Records from a data source
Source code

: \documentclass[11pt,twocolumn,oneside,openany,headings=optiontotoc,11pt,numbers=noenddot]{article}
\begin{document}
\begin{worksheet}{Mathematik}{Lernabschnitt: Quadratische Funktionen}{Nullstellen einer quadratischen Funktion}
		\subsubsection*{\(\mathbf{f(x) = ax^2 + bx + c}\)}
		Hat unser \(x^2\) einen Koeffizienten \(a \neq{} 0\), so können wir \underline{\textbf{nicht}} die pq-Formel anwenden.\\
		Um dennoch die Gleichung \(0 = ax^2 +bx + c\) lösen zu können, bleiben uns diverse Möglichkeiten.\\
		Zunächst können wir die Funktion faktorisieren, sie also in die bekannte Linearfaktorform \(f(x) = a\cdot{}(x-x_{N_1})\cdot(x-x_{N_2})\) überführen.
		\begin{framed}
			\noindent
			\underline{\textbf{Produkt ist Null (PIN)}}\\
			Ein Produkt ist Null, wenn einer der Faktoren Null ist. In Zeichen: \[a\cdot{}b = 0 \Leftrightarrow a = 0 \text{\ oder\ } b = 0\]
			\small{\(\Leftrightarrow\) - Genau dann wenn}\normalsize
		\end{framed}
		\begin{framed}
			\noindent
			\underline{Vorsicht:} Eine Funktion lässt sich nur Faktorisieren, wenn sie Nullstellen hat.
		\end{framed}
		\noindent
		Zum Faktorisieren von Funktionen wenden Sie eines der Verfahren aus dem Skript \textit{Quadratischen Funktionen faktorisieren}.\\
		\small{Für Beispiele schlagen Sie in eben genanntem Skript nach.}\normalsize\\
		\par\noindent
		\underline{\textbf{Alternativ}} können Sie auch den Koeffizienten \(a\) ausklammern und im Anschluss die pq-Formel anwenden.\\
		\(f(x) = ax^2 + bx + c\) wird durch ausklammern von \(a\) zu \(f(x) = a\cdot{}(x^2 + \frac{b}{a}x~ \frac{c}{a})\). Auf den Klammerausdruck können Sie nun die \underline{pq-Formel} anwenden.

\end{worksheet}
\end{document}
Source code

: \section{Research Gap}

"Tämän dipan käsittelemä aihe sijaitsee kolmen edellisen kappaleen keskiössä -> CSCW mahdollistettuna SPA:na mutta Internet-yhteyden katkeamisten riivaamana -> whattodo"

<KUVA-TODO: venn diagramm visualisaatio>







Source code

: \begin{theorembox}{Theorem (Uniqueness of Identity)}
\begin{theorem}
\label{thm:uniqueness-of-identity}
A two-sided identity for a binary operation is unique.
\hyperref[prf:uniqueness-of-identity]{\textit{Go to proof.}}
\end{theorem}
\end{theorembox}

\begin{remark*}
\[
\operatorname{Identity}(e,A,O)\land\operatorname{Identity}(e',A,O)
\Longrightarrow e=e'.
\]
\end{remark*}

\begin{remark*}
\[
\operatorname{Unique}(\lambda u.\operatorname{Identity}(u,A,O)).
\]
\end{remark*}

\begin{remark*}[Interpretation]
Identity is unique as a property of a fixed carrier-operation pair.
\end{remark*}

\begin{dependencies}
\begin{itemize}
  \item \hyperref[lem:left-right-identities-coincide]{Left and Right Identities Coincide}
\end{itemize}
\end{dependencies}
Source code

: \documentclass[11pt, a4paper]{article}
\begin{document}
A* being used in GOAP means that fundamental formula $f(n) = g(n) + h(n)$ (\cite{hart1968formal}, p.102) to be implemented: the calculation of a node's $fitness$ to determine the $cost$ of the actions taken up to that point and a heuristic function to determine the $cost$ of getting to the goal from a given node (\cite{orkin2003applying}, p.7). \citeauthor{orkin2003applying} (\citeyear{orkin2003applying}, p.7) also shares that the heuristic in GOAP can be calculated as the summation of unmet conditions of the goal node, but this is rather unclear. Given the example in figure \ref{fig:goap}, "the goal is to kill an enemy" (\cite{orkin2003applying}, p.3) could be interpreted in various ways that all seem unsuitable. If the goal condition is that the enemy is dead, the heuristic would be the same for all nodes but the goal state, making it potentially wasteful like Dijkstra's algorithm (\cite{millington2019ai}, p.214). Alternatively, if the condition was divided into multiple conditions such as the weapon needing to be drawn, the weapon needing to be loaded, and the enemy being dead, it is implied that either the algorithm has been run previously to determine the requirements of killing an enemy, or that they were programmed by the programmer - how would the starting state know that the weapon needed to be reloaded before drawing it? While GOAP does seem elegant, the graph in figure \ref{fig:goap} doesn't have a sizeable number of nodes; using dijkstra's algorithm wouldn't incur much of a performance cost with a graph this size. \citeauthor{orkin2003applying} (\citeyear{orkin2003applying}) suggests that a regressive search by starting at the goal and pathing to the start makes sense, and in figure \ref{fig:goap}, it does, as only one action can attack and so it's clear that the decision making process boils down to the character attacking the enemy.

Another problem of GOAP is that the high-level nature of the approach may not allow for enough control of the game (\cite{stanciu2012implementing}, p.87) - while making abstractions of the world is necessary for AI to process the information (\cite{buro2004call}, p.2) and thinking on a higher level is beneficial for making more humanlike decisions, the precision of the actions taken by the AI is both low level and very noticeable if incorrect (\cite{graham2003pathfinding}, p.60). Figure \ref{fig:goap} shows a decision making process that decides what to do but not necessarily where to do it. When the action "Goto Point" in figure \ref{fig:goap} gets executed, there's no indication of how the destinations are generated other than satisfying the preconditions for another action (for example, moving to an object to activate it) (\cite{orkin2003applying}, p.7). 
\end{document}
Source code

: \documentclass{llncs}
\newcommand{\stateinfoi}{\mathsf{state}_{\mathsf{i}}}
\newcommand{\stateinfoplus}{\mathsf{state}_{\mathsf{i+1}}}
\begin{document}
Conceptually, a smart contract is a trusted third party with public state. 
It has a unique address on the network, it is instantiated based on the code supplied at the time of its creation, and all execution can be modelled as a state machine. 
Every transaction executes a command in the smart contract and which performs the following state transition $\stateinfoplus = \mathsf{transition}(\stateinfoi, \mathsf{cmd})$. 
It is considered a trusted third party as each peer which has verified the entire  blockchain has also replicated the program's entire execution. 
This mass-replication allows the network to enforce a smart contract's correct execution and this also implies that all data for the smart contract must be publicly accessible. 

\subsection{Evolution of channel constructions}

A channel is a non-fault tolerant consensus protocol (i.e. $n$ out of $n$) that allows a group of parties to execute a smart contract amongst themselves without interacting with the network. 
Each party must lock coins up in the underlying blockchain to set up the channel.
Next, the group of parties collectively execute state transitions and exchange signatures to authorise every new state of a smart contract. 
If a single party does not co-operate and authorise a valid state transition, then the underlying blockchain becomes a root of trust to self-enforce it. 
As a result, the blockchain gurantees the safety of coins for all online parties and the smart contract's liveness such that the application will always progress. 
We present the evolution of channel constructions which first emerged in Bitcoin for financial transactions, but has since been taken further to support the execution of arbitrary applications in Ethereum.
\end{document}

## Your instructions
All lines of the data above must be returned exactly.

## Answer space
Source code

: \documentclass[11pt,twocolumn,oneside,openany,headings=optiontotoc,11pt,numbers=noenddot]{article}
\begin{document}
\begin{worksheet}{Mathematik}{Lernabschnitt: Quadratische Funktionen}{Nullstellen einer quadratischen Funktion}
		\subsubsection*{\(\mathbf{f(x) = ax^2 + bx + c}\)}
		Hat unser \(x^2\) einen Koeffizienten \(a \neq{} 0\), so können wir \underline{\textbf{nicht}} die pq-Formel anwenden.\\
		Um dennoch die Gleichung \(0 = ax^2 +bx + c\) lösen zu können, bleiben uns diverse Möglichkeiten.\\
		Zunächst können wir die Funktion faktorisieren, sie also in die bekannte Linearfaktorform \(f(x) = a\cdot{}(x-x_{N_1})\cdot(x-x_{N_2})\) überführen.
		\begin{framed}
			\noindent
			\underline{\textbf{Produkt ist Null (PIN)}}\\
			Ein Produkt ist Null, wenn einer der Faktoren Null ist. In Zeichen: \[a\cdot{}b = 0 \Leftrightarrow a = 0 \text{\ oder\ } b = 0\]
			\small{\(\Leftrightarrow\) - Genau dann wenn}\normalsize
		\end{framed}
		\begin{framed}
			\noindent
			\underline{Vorsicht:} Eine Funktion lässt sich nur Faktorisieren, wenn sie Nullstellen hat.
		\end{framed}
		\noindent
		Zum Faktorisieren von Funktionen wenden Sie eines der Verfahren aus dem Skript \textit{Quadratischen Funktionen faktorisieren}.\\
		\small{Für Beispiele schlagen Sie in eben genanntem Skript nach.}\normalsize\\
		\par\noindent
		\underline{\textbf{Alternativ}} können Sie auch den Koeffizienten \(a\) ausklammern und im Anschluss die pq-Formel anwenden.\\
		\(f(x) = ax^2 + bx + c\) wird durch ausklammern von \(a\) zu \(f(x) = a\cdot{}(x^2 + \frac{b}{a}x~ \frac{c}{a})\). Auf den Klammerausdruck können Sie nun die \underline{pq-Formel} anwenden.

\end{worksheet}
\end{document}
Source code

: \section{Research Gap}

"Tämän dipan käsittelemä aihe sijaitsee kolmen edellisen kappaleen keskiössä -> CSCW mahdollistettuna SPA:na mutta Internet-yhteyden katkeamisten riivaamana -> whattodo"

<KUVA-TODO: venn diagramm visualisaatio>







Source code

: \begin{theorembox}{Theorem (Uniqueness of Identity)}
\begin{theorem}
\label{thm:uniqueness-of-identity}
A two-sided identity for a binary operation is unique.
\hyperref[prf:uniqueness-of-identity]{\textit{Go to proof.}}
\end{theorem}
\end{theorembox}

\begin{remark*}
\[
\operatorname{Identity}(e,A,O)\land\operatorname{Identity}(e',A,O)
\Longrightarrow e=e'.
\]
\end{remark*}

\begin{remark*}
\[
\operatorname{Unique}(\lambda u.\operatorname{Identity}(u,A,O)).
\]
\end{remark*}

\begin{remark*}[Interpretation]
Identity is unique as a property of a fixed carrier-operation pair.
\end{remark*}

\begin{dependencies}
\begin{itemize}
  \item \hyperref[lem:left-right-identities-coincide]{Left and Right Identities Coincide}
\end{itemize}
\end{dependencies}
Source code

: \documentclass[11pt, a4paper]{article}
\begin{document}
A* being used in GOAP means that fundamental formula $f(n) = g(n) + h(n)$ (\cite{hart1968formal}, p.102) to be implemented: the calculation of a node's $fitness$ to determine the $cost$ of the actions taken up to that point and a heuristic function to determine the $cost$ of getting to the goal from a given node (\cite{orkin2003applying}, p.7). \citeauthor{orkin2003applying} (\citeyear{orkin2003applying}, p.7) also shares that the heuristic in GOAP can be calculated as the summation of unmet conditions of the goal node, but this is rather unclear. Given the example in figure \ref{fig:goap}, "the goal is to kill an enemy" (\cite{orkin2003applying}, p.3) could be interpreted in various ways that all seem unsuitable. If the goal condition is that the enemy is dead, the heuristic would be the same for all nodes but the goal state, making it potentially wasteful like Dijkstra's algorithm (\cite{millington2019ai}, p.214). Alternatively, if the condition was divided into multiple conditions such as the weapon needing to be drawn, the weapon needing to be loaded, and the enemy being dead, it is implied that either the algorithm has been run previously to determine the requirements of killing an enemy, or that they were programmed by the programmer - how would the starting state know that the weapon needed to be reloaded before drawing it? While GOAP does seem elegant, the graph in figure \ref{fig:goap} doesn't have a sizeable number of nodes; using dijkstra's algorithm wouldn't incur much of a performance cost with a graph this size. \citeauthor{orkin2003applying} (\citeyear{orkin2003applying}) suggests that a regressive search by starting at the goal and pathing to the start makes sense, and in figure \ref{fig:goap}, it does, as only one action can attack and so it's clear that the decision making process boils down to the character attacking the enemy.

Another problem of GOAP is that the high-level nature of the approach may not allow for enough control of the game (\cite{stanciu2012implementing}, p.87) - while making abstractions of the world is necessary for AI to process the information (\cite{buro2004call}, p.2) and thinking on a higher level is beneficial for making more humanlike decisions, the precision of the actions taken by the AI is both low level and very noticeable if incorrect (\cite{graham2003pathfinding}, p.60). Figure \ref{fig:goap} shows a decision making process that decides what to do but not necessarily where to do it. When the action "Goto Point" in figure \ref{fig:goap} gets executed, there's no indication of how the destinations are generated other than satisfying the preconditions for another action (for example, moving to an object to activate it) (\cite{orkin2003applying}, p.7). 
\end{document}
Source code

: \documentclass{llncs}
\newcommand{\stateinfoi}{\mathsf{state}_{\mathsf{i}}}
\newcommand{\stateinfoplus}{\mathsf{state}_{\mathsf{i+1}}}
\begin{document}
Conceptually, a smart contract is a trusted third party with public state. 
It has a unique address on the network, it is instantiated based on the code supplied at the time of its creation, and all execution can be modelled as a state machine. 
Every transaction executes a command in the smart contract and which performs the following state transition $\stateinfoplus = \mathsf{transition}(\stateinfoi, \mathsf{cmd})$. 
It is considered a trusted third party as each peer which has verified the entire  blockchain has also replicated the program's entire execution. 
This mass-replication allows the network to enforce a smart contract's correct execution and this also implies that all data for the smart contract must be publicly accessible. 

\subsection{Evolution of channel constructions}

A channel is a non-fault tolerant consensus protocol (i.e. $n$ out of $n$) that allows a group of parties to execute a smart contract amongst themselves without interacting with the network. 
Each party must lock coins up in the underlying blockchain to set up the channel.
Next, the group of parties collectively execute state transitions and exchange signatures to authorise every new state of a smart contract. 
If a single party does not co-operate and authorise a valid state transition, then the underlying blockchain becomes a root of trust to self-enforce it. 
As a result, the blockchain gurantees the safety of coins for all online parties and the smart contract's liveness such that the application will always progress. 
We present the evolution of channel constructions which first emerged in Bitcoin for financial transactions, but has since been taken further to support the execution of arbitrary applications in Ethereum.
\end{document}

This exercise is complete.